In più, si corre il rischio di un sovraccarico di lavoro in corsia e di incremento della mortalità dei malati. Uno studio francese ha analizzato le unità di terapia intensiva, come riporta un dossier della Fnopi. Conclusione: «Sotto la soglia di due infermieri ogni cinque pazienti e di un medico ogni 14 pazienti (in sostanza qui il rapporto è di cinque-sei infermieri per medico), si assiste a un aumento significativo del rischio di mortalità».
Intanto negli ospedali aumenta la preoccupazione. «Dopo numerosi turni, in primavera mi sono ammalata di Covid. Sono rientrata al lavoro, anche se non stavo benissimo» dice a Panorama Renata Tommasi, infermiera di Piacenza. «E ancora adesso, dopo vari mesi, non mi sento ancora in forma.
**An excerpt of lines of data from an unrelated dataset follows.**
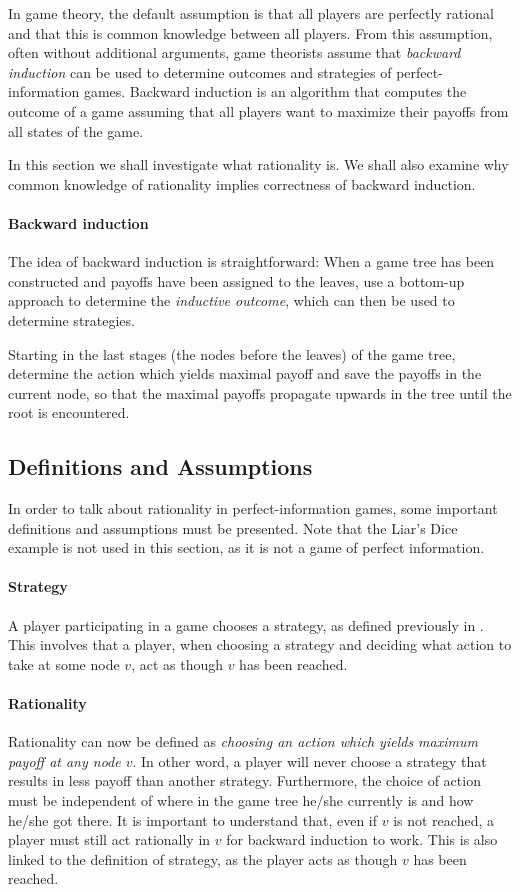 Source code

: In game theory, the default assumption is that all players are perfectly rational and that this is common knowledge between all players. From this assumption, often without additional arguments, game theorists assume that \emph{backward induction} can be used to determine outcomes and strategies of perfect-information games. Backward induction is an algorithm that computes the outcome of a game assuming that all players want to maximize their payoffs from all states of the game.

In this section we shall investigate what rationality is. We shall also examine why common knowledge of rationality implies correctness of backward induction.

\paragraph*{Backward induction}
The idea of backward induction is straightforward: When a game tree has been constructed and payoffs have been assigned to the leaves, use a bottom-up approach to determine the \emph{inductive outcome}, which can then be used to determine strategies. 

Starting in the last stages (the nodes before the leaves) of the game tree, determine the action which yields maximal payoff and save the payoffs in the current node, so that the maximal payoffs propagate upwards in the tree until the root is encountered.

\subsection{Definitions and Assumptions}
In order to talk about rationality in perfect-information games, some important definitions and assumptions must be presented. Note that the Liar's Dice example is not used in this section, as it is not a game of perfect information.

\paragraph*{Strategy} A player participating in a game chooses a strategy, as defined previously in . This involves that a player, when choosing a strategy and deciding what action to take at some node $v$, act as though $v$ has been reached.

\paragraph*{Rationality} Rationality can now be defined as \textit{choosing an action which yields maximum payoff at any node $v$}. In other word, a player will never choose a strategy that results in less payoff than another strategy. Furthermore, {\color{red}the choice of action must be independent of where in the game tree he/she currently is and how he/she got there}. It is important to understand that, even if $v$ is not reached, a player must still act rationally in $v$ for backward induction to work. This is also linked to the definition of strategy, as the player acts as though $v$ has been reached.

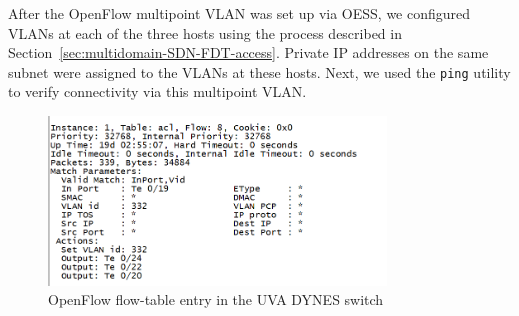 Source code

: After the OpenFlow multipoint VLAN was set up via OESS, we configured VLANs at each of the three hosts
 using the process described in Section~\ref{sec:multidomain-SDN-FDT-access}. Private IP addresses on the same subnet were
 assigned to the VLANs at these hosts. Next, we used the \texttt{ping} utility to verify connectivity
 via this multipoint VLAN.

\begin{figure}[htb!]
\centering
\includegraphics[width=0.8\textwidth]{figures/flow-table.png}
\caption{OpenFlow flow-table entry in the UVA DYNES switch}
\label{fig:flowtable}
\end{figure}

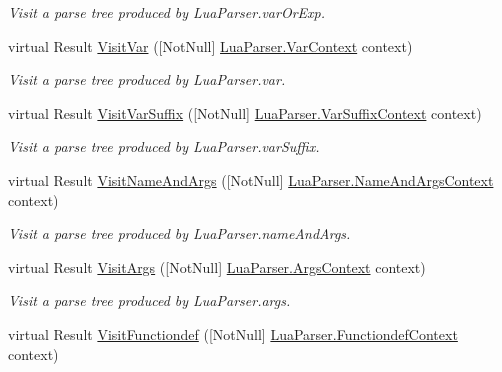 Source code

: \begin{DoxyCompactItemize}
\begin{DoxyCompactList}\small\item\em Visit a parse tree produced by Lua\+Parser.\+var\+Or\+Exp. \end{DoxyCompactList}\item 
virtual Result \mbox{\hyperlink{classzlua_1_1_lua_base_visitor_afdd236b54f45e1667274018d2ace456d}{Visit\+Var}} (\mbox{[}Not\+Null\mbox{]} \mbox{\hyperlink{classzlua_1_1_lua_parser_1_1_var_context}{Lua\+Parser.\+Var\+Context}} context)
\begin{DoxyCompactList}\small\item\em Visit a parse tree produced by Lua\+Parser.\+var. \end{DoxyCompactList}\item 
virtual Result \mbox{\hyperlink{classzlua_1_1_lua_base_visitor_a43417c615a3946d541cbecfec5d5a861}{Visit\+Var\+Suffix}} (\mbox{[}Not\+Null\mbox{]} \mbox{\hyperlink{classzlua_1_1_lua_parser_1_1_var_suffix_context}{Lua\+Parser.\+Var\+Suffix\+Context}} context)
\begin{DoxyCompactList}\small\item\em Visit a parse tree produced by Lua\+Parser.\+var\+Suffix. \end{DoxyCompactList}\item 
virtual Result \mbox{\hyperlink{classzlua_1_1_lua_base_visitor_a461a0315ce3a25873432dd1e9153bcc6}{Visit\+Name\+And\+Args}} (\mbox{[}Not\+Null\mbox{]} \mbox{\hyperlink{classzlua_1_1_lua_parser_1_1_name_and_args_context}{Lua\+Parser.\+Name\+And\+Args\+Context}} context)
\begin{DoxyCompactList}\small\item\em Visit a parse tree produced by Lua\+Parser.\+name\+And\+Args. \end{DoxyCompactList}\item 
virtual Result \mbox{\hyperlink{classzlua_1_1_lua_base_visitor_a63b313917c68dfb908b9e8217a2ed5c8}{Visit\+Args}} (\mbox{[}Not\+Null\mbox{]} \mbox{\hyperlink{classzlua_1_1_lua_parser_1_1_args_context}{Lua\+Parser.\+Args\+Context}} context)
\begin{DoxyCompactList}\small\item\em Visit a parse tree produced by Lua\+Parser.\+args. \end{DoxyCompactList}\item 
virtual Result \mbox{\hyperlink{classzlua_1_1_lua_base_visitor_ae443f2f4b5993febf577b31721ba8588}{Visit\+Functiondef}} (\mbox{[}Not\+Null\mbox{]} \mbox{\hyperlink{classzlua_1_1_lua_parser_1_1_functiondef_context}{Lua\+Parser.\+Functiondef\+Context}} context)

\end{DoxyCompactItemize}
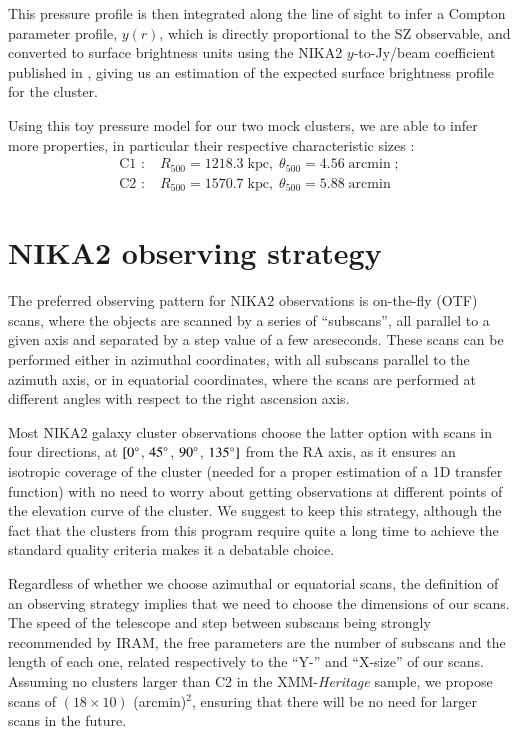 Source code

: \documentclass[11pt]{article}
\newcommand{\fh}{_{500}}
\begin{document}
This pressure profile is then integrated along the line of sight to infer a Compton parameter profile, $y(r)$, which is directly proportional to the SZ observable, and converted to surface brightness units using the NIKA2 $y$-to-Jy/beam coefficient published in \cite{Ruppin2018}, giving us an estimation of the expected surface brightness profile for the cluster.

Using this toy pressure model for our two mock clusters, we are able to infer more properties, in particular their respective characteristic sizes :
    \begin{align*}
        \text{C1 :}\;& R\fh = 1218.3 \;\mathrm{kpc},\; \theta\fh = 4.56 \;\mathrm{arcmin}\; ; \\
        \text{C2 :}\;& R\fh = 1570.7 \;\mathrm{kpc},\; \theta\fh = 5.88 \;\mathrm{arcmin}
    \end{align*}

\section{NIKA2 observing strategy} \label{strategy}

The preferred observing pattern for NIKA2 observations is on-the-fly (OTF) scans, where the objects are scanned by a series of ``subscans'', all parallel to a given axis and separated by a step value of a few arcseconds.
These scans can be performed either in azimuthal coordinates, with all subscans parallel to the azimuth axis, or in equatorial coordinates, where the scans are performed at different angles with respect to the right ascension axis.

Most NIKA2 galaxy cluster observations choose the latter option with scans in four directions, at $[0\degree$, $45\degree$, $90\degree$, $135\degree]$ from the RA axis, as it ensures an isotropic coverage of the cluster (needed for a proper estimation of a 1D transfer function) with no need to worry about getting observations at different points of the elevation curve of the cluster.
We suggest to keep this strategy, although the fact that the clusters from this program require quite a long time to achieve the standard quality criteria makes it a debatable choice.

\vspace{11pt}
Regardless of whether we choose azimuthal or equatorial scans, the definition of an observing strategy implies that we need to choose the dimensions of our scans.
The speed of the telescope and step between subscans being strongly recommended by IRAM, the free parameters are the number of subscans and the length of each one, related respectively to the ``Y-'' and ``X-size'' of our scans. 
Assuming no clusters larger than C2 in the XMM-\textit{Heritage} sample, we propose scans of $(18 \times 10)$ (arcmin)$^2$, ensuring that there will be no need for larger scans in the future.
\end{document}
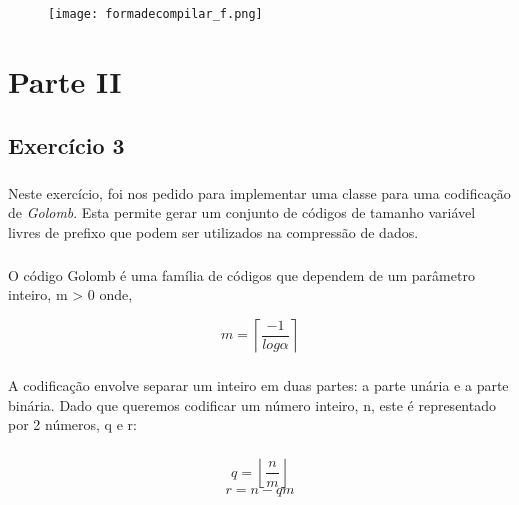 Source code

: \documentclass{report}
\begin{document}
\begin{enumerate}
    \paragraph{}
    \begin{figure}[h!]
    \centering
    \texttt{[image: formadecompilar\_f.png]}
    \label{fig:compile}
    \end{figure}

    \end{enumerate}
 
\chapter{Parte II}
\label{chap.ParteII}
\section{Exercício 3}
\paragraph{}
Neste exercício, foi nos pedido para implementar uma classe para uma codificação de \textit{Golomb}. Esta permite gerar um conjunto de códigos de tamanho variável livres de prefixo que podem ser utilizados na compressão de dados. \paragraph{}
O código Golomb é uma família de códigos que dependem de um parâmetro inteiro, m > 0 onde,

\begin{equation}
    m = \left\lceil\dfrac{-1}{log \alpha}\right\rceil
\end{equation}
\paragraph{}

A codificação envolve separar um inteiro em duas partes: a parte unária e a parte binária. 
Dado que queremos codificar um número inteiro, n, este é representado por 2 números, q e r: \paragraph{}
\begin{equation}
    q = \left\lfloor\dfrac{n}{m}\right\rfloor
\end{equation}
\begin{equation}
    r = n - qm  
\end{equation}
\end{document}
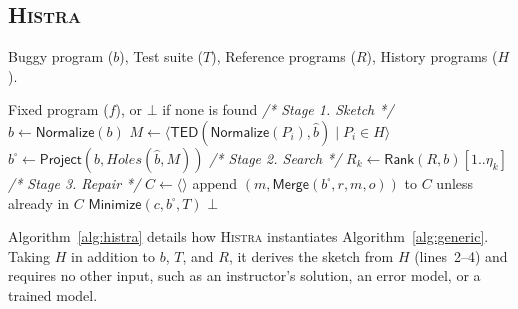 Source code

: \documentclass[10pt,conference]{IEEEtran}
\begin{document}
\subsection{\textup{\textsc{Histra}}}\label{sec:algorithm}

\begin{algorithm}[h]
\caption{\textsc{Histra}}\label{alg:histra}
\footnotesize
\begin{algorithmic}[1]
\item[\textbf{Input:}] Buggy program ($b$), Test suite ($T$), Reference programs ($R$), History programs ($H$).
\item[\textbf{Output:}] Fixed program ($f$), or $\bot$ if none is found
  \Statex\hspace{\algorithmicindent}\textit{/* Stage 1. Sketch */}
  \State $\hat{b} \gets \mathsf{Normalize}(b)$ 
  \State $M \gets \langle \mathsf{TED}(\mathsf{Normalize}(P_i), \hat{b}) \mid P_i \in H \rangle$ 
  \State $b^{\square} \gets \mathsf{Project}(b, \mathit{Holes}(\hat{b}, M))$ 
  \Statex\hspace{\algorithmicindent}\textit{/* Stage 2. Search */}
  \State $R_k \gets \mathsf{Rank}(R, b)[1..\eta_k]$ 
  \Statex\hspace{\algorithmicindent}\textit{/* Stage 3. Repair */}
  \State $C \gets \langle\rangle$
   
      \State append $(m, \mathsf{Merge}(b^{\square}, r, m, o))$ to $C$ unless already in $C$
    \EndFor
  \EndFor
      \State \Return $\mathsf{Minimize}(c, b^{\square}, T)$ 
    \EndIf
  \EndFor
  \State \Return $\bot$
\EndProcedure
\end{algorithmic}
\end{algorithm}

Algorithm~\ref{alg:histra} details how \textsc{Histra} instantiates Algorithm~\ref{alg:generic}. Taking $H$ in addition to $b$, $T$, and $R$, it derives the sketch from $H$ (lines~2--4) and requires no other input, such as an instructor's solution, an error model, or a trained model.
\end{document}
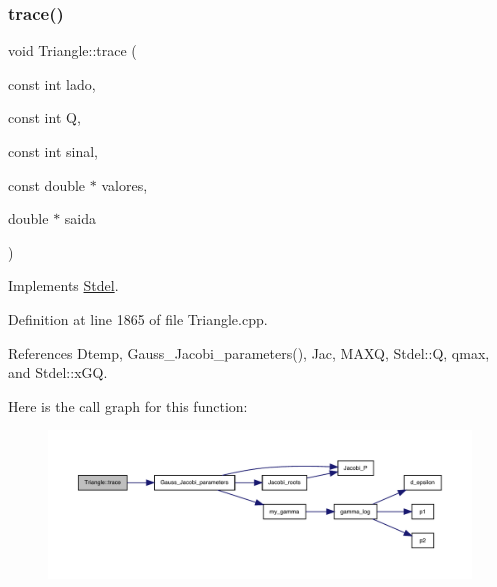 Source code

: \subsubsection{\texorpdfstring{trace()}{trace()}}
{\footnotesize\ttfamily void Triangle\+::trace (\begin{DoxyParamCaption}\item[{const int}]{lado,  }\item[{const int}]{Q,  }\item[{const int}]{sinal,  }\item[{const double $\ast$}]{valores,  }\item[{double $\ast$}]{saida }\end{DoxyParamCaption})\hspace{0.3cm}{\ttfamily [virtual]}}



Implements \hyperlink{classStdel_aeb2fe03bbd8af61e503e29d3dd5ae4f0}{Stdel}.



Definition at line 1865 of file Triangle.\+cpp.



References Dtemp, Gauss\+\_\+\+Jacobi\+\_\+parameters(), Jac, M\+A\+XQ, Stdel\+::Q, qmax, and Stdel\+::x\+GQ.

Here is the call graph for this function\+:
\nopagebreak
\begin{figure}[H]
\begin{center}
\leavevmode
\includegraphics[width=350pt]{classTriangle_a1361a3e5ff11ed02786bf62325a2614f_cgraph}
\end{center}
\end{figure}
\mbox{\label{classTriangle_afc023a739048c1294b8417bfec3afb7a}}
Faccio fatica a tenere la mascherina a causa della polmonite. E di fronte al nuovo aumento dei contagi iniziamo tutti ad avere paura».
In questo scenario, anche il ruolo dell’«infermiere di comunità», finanziato dal decreto Rilancio, rischia di essere un boomerang. L’idea è avere un professionista di riferimento per rafforzare l’assistenza territoriale, e il governo ha previsto l’assunzione di 9.658 infermieri. Tutto bene? Non proprio: per un servizio efficiente ne occorrerebbero in 21 mila, 12 mila in più rispetto a quanto previsto.
Un quadro sconfortante. Almeno il viceministro della Salute, Pierpaolo Sileri, ci ha messo la faccia, presenziando alla manifestazione organizzata a Roma, di fronte alla Camera. Il numero due di Speranza ha garantito uno sforzo per rispondere alle esigenze degli infermieri. «Un impegno che è come una porta blindata» ha scandito Sileri in piazza. Anche se l’unica blindatura, ora, è quella «h24» degli infermieri, in lotta quotidana nei reparti contro il coronavirus.